**Task:**
Collect each line of the entries that holds the string "spatial".

━━━ Excerpted data

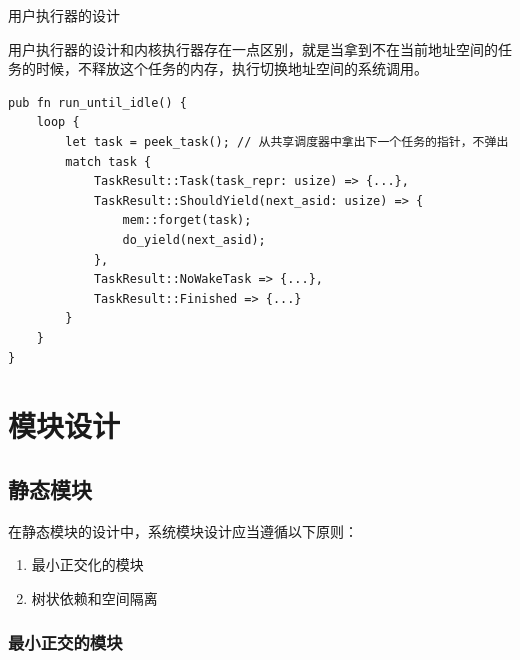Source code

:用户执行器的设计

用户执行器的设计和内核执行器存在一点区别，就是当拿到不在当前地址空间的任务的时候，不释放这个任务的内存，执行切换地址空间的系统调用。

\begin{lstlisting}[caption=用户执行器的设计]
pub fn run_until_idle() {
    loop {
        let task = peek_task(); // 从共享调度器中拿出下一个任务的指针，不弹出
        match task {
            TaskResult::Task(task_repr: usize) => {...},
            TaskResult::ShouldYield(next_asid: usize) => {
                mem::forget(task);
                do_yield(next_asid);
            },
            TaskResult::NoWakeTask => {...},
            TaskResult::Finished => {...}
        }
    }
}
\end{lstlisting}

\section{模块设计}

\subsection{静态模块}

在静态模块的设计中，系统模块设计应当遵循以下原则：

\begin{enumerate}
    \item 最小正交化的模块
    \item 树状依赖和空间隔离
\end{enumerate}

\subsubsection{最小正交的模块}


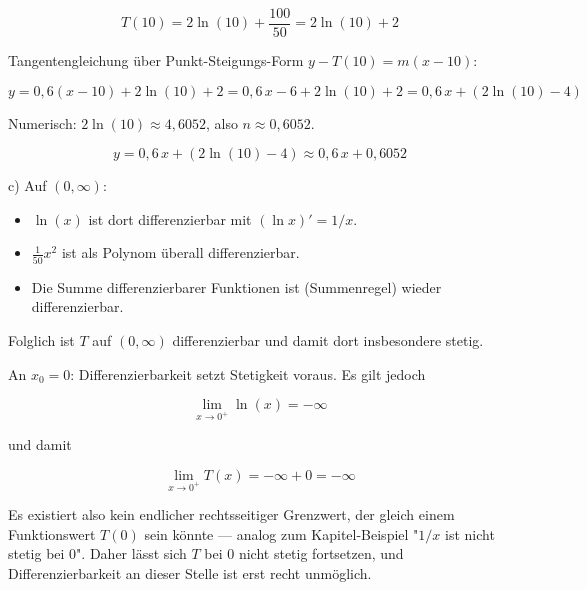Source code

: \documentclass[11pt, a4paper]{article}
\begin{document}
\[
T(10) = 2\ln(10) + \frac{100}{50} = 2\ln(10) + 2
\]


Tangentengleichung über Punkt-Steigungs-Form $y - T(10) = m(x - 10)$:

\[
y = 0{,}6(x - 10) + 2\ln(10) + 2 = 0{,}6\, x - 6 + 2\ln(10) + 2 = 0{,}6\,x + (2\ln(10) - 4)
\]


Numerisch: $2\ln(10) \approx 4{,}6052$, also $n \approx 0{,}6052$.


\[
\boxed{y = 0{,}6\,x + (2\ln(10) - 4) \approx 0{,}6\,x + 0{,}6052}
\]


c) Auf $(0, \infty)$:

\begin{itemize}
  \item $\ln(x)$ ist dort differenzierbar mit $(\ln x)' = 1/x$.
  \item $\frac{1}{50}x^2$ ist als Polynom überall differenzierbar.
  \item Die Summe differenzierbarer Funktionen ist (Summenregel) wieder differenzierbar.
\end{itemize}

Folglich ist $T$ auf $(0, \infty)$ differenzierbar und damit dort insbesondere stetig.


An $x_0 = 0$: Differenzierbarkeit setzt Stetigkeit voraus. Es gilt jedoch

\[
\lim_{x\to 0^+} \ln(x) = -\infty
\]

und damit

\[
\lim_{x\to 0^+} T(x) = -\infty + 0 = -\infty
\]

Es existiert also kein endlicher rechtsseitiger Grenzwert, der gleich einem Funktionswert $T(0)$ sein könnte — analog zum Kapitel-Beispiel "$1/x$ ist nicht stetig bei 0". Daher lässt sich $T$ bei 0 nicht stetig fortsetzen, und Differenzierbarkeit an dieser Stelle ist erst recht unmöglich.





\end{document}
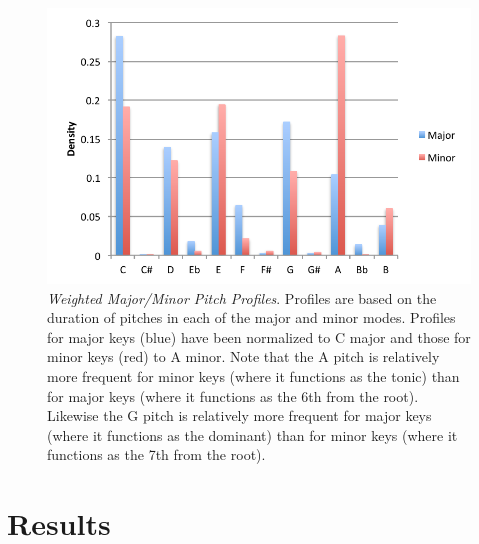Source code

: \documentclass[letterpaper]{article}
\begin{document}
\begin{figure}
  \centering
 \includegraphics[width=.5\textwidth]{./PitchProfilesWeighted.pdf}
  \caption{\emph{Weighted Major/Minor Pitch Profiles}. Profiles are based on the duration of pitches in each of the major and minor modes. Profiles for major keys (blue) have been normalized to C major and those for minor keys (red) to A minor. Note that the A pitch is relatively more frequent for minor keys (where it functions as the tonic) than for major keys (where it functions as the 6th from the root). Likewise the G pitch is relatively more frequent for major keys (where it functions as the dominant) than for minor keys (where it functions as the 7th from the root).}
  \label{fig:pitch_profiles}
\end{figure}


\section{Results}
\end{document}
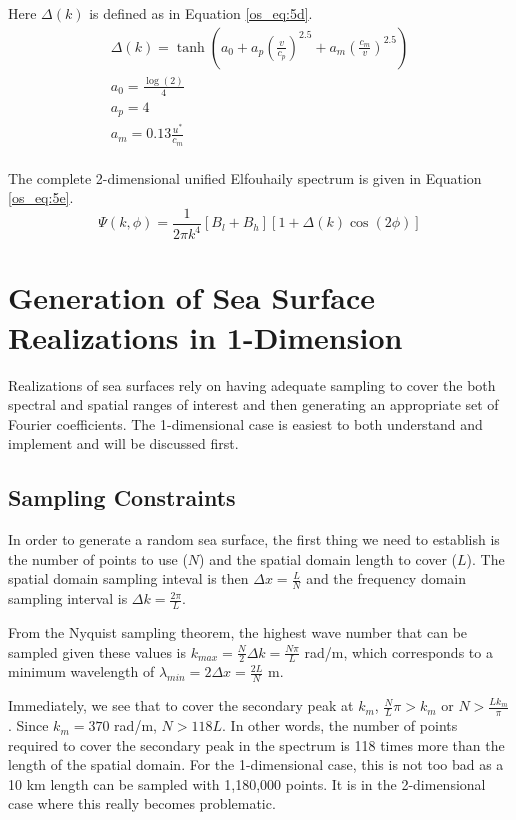 Here $\Delta(k)$ is defined as in Equation \ref{os_eq:5d}.
\begin{equation}
\label{os_eq:5d}
\begin{gathered}
\Delta(k) = \tanh\left( a_0 + a_p\left(\frac{v}{c_p}\right)^{2.5}  + a_m\left(\frac{c_m}{v} \right)^{2.5}\right)\\
a_0 = \frac{\log(2)}{4} \\
a_p = 4\\
a_m = 0.13\frac{u^*}{c_m} \\
\end{gathered}
\end{equation}
\renewcommand{\baselinestretch}{2} \small\normalsize

The complete 2-dimensional unified Elfouhaily spectrum is given in Equation \ref{os_eq:5e}.
\begin{equation}
\label{os_eq:5e}
\boxed{\Psi(k,\phi) = \frac{1}{2\pi k^4}\left[B_l + B_h \right] \left[1 + \Delta(k)\cos(2\phi) \right]}
\end{equation}

\section{Generation of Sea Surface Realizations in 1-Dimension}
Realizations of sea surfaces rely on having adequate sampling to cover the both spectral and spatial ranges of interest and then generating an appropriate set of Fourier coefficients. The 1-dimensional case is easiest to both understand and implement and will be discussed first.

\subsection{Sampling Constraints}\label{os_label:1d_sampling_constraints}
In order to generate a random sea surface,  the first thing we need to establish is the number of points to use ($N$) and the spatial domain length to cover ($L$). The spatial domain sampling inteval is then $\Delta x = \frac{L}{N}$ and the frequency domain sampling interval is $\Delta k = \frac{2\pi}{L}$. 

From the Nyquist sampling theorem, the highest wave number that can be sampled given these values is $k_{max} = \frac{N}{2}\Delta k = \frac{N\pi}{L}$ rad/m, which corresponds to a minimum wavelength of $\lambda_{min} = 2\Delta x = \frac{2L}{N}$ m.

Immediately, we see that to cover the secondary peak at $k_m$, $\frac{N}{L}\pi > k_m$ or $N > \frac{Lk_m}{\pi}$. Since $k_m = 370$ rad/m, $N > 118L$. In other words, the number of points required to cover the secondary peak in the spectrum is 118 times more than the length of the spatial domain. For the 1-dimensional case, this is not too bad as a 10 km length can be sampled with 1,180,000 points. It is in the 2-dimensional case where this really becomes problematic.

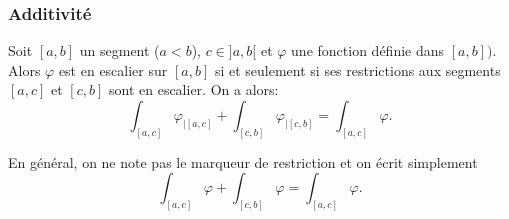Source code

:  \subsubsection{Additivité}
 \begin{propn}\label{prop:chasles0}
  Soit $[a,b]$ un segment ($a<b$), $c \in ]a,b[$ et $\varphi$ une fonction définie dans $[a,b])$. Alors $\varphi$ est en escalier sur $[a,b]$ si et seulement si ses restrictions aux segments $[a,c]$ et $[c,b]$ sont en escalier.  On a alors:
  \[
   \int_{[a,c]}\varphi_{|[a,c]} + \int_{[c,b]}\varphi_{|[c,b]} = \int_{[a,c]}\varphi.
  \]
 \end{propn}
\begin{rem}
 En général, on ne note pas le marqueur de restriction et on écrit simplement
  \[
   \int_{[a,c]}\varphi + \int_{[c,b]}\varphi = \int_{[a,c]}\varphi.
  \]
\end{rem}

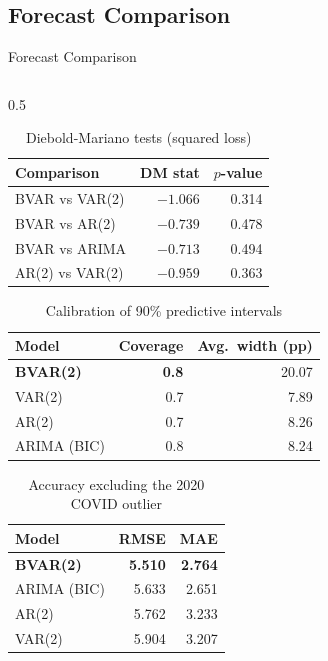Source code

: \documentclass[9pt]{beamer}
\begin{document}
\subsection{Forecast Comparison}
\begin{frame}{Forecast Comparison}\label{slide15}

\small

\begin{columns}
  \begin{column}{0.5\textwidth}
\vspace{-0.2cm}
    \begin{table}[ht]
    \tiny
    \centering
    \caption{\footnotesize Diebold-Mariano tests (squared loss)}
    \begin{tabular}{lrr}
    \toprule
    \textbf{Comparison} & \textbf{DM stat} & \textbf{$p$-value} \\
    \midrule
    BVAR vs VAR(2)  & $-1.066$ & 0.314 \\
    BVAR vs AR(2)   & $-0.739$ & 0.478 \\
    BVAR vs ARIMA   & $-0.713$ & 0.494 \\
    AR(2) vs VAR(2) & $-0.959$ & 0.363 \\
    \bottomrule
    \end{tabular}
    \end{table}
\vspace{-0.3cm}
    \begin{table}[ht]
    \tiny
    \centering
    \caption{\footnotesize Calibration of 90\% predictive intervals}
    \begin{tabular}{lrr}
    \toprule
    \textbf{Model} & \textbf{Coverage} & \textbf{Avg.\ width (pp)} \\
    \midrule
    \textbf{BVAR(2)} & \textbf{0.8} & 20.07 \\
    VAR(2)           & 0.7          &  7.89 \\
    AR(2)            & 0.7          &  8.26 \\
    ARIMA (BIC)      & 0.8          &  8.24 \\
    \bottomrule
    \end{tabular}
    \end{table}
\vspace{-0.3cm}
    \begin{table}[ht]
    \tiny
    \centering
    \caption{\footnotesize Accuracy excluding the 2020 COVID outlier}
    \begin{tabular}{lrr}
    \toprule
    \textbf{Model} & \textbf{RMSE} & \textbf{MAE} \\
    \midrule
    \textbf{BVAR(2)} & \textbf{5.510} & \textbf{2.764} \\
    ARIMA (BIC)      & 5.633 & 2.651 \\
    AR(2)            & 5.762 & 3.233 \\
    VAR(2)           & 5.904 & 3.207 \\
    \bottomrule
    \end{tabular}
    \end{table}
  \end{column}


\end{columns}
\end{frame}
\end{document}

━━━━━━

**Exercise answer:**
Realizations of sea surfaces rely on having adequate sampling to cover the both spectral and spatial ranges of interest and then generating an appropriate set of Fourier coefficients. The 1-dimensional case is easiest to both understand and implement and will be discussed first.
In order to generate a random sea surface,  the first thing we need to establish is the number of points to use ($N$) and the spatial domain length to cover ($L$). The spatial domain sampling inteval is then $\Delta x = \frac{L}{N}$ and the frequency domain sampling interval is $\Delta k = \frac{2\pi}{L}$. 
Immediately, we see that to cover the secondary peak at $k_m$, $\frac{N}{L}\pi > k_m$ or $N > \frac{Lk_m}{\pi}$. Since $k_m = 370$ rad/m, $N > 118L$. In other words, the number of points required to cover the secondary peak in the spectrum is 118 times more than the length of the spatial domain. For the 1-dimensional case, this is not too bad as a 10 km length can be sampled with 1,180,000 points. It is in the 2-dimensional case where this really becomes problematic.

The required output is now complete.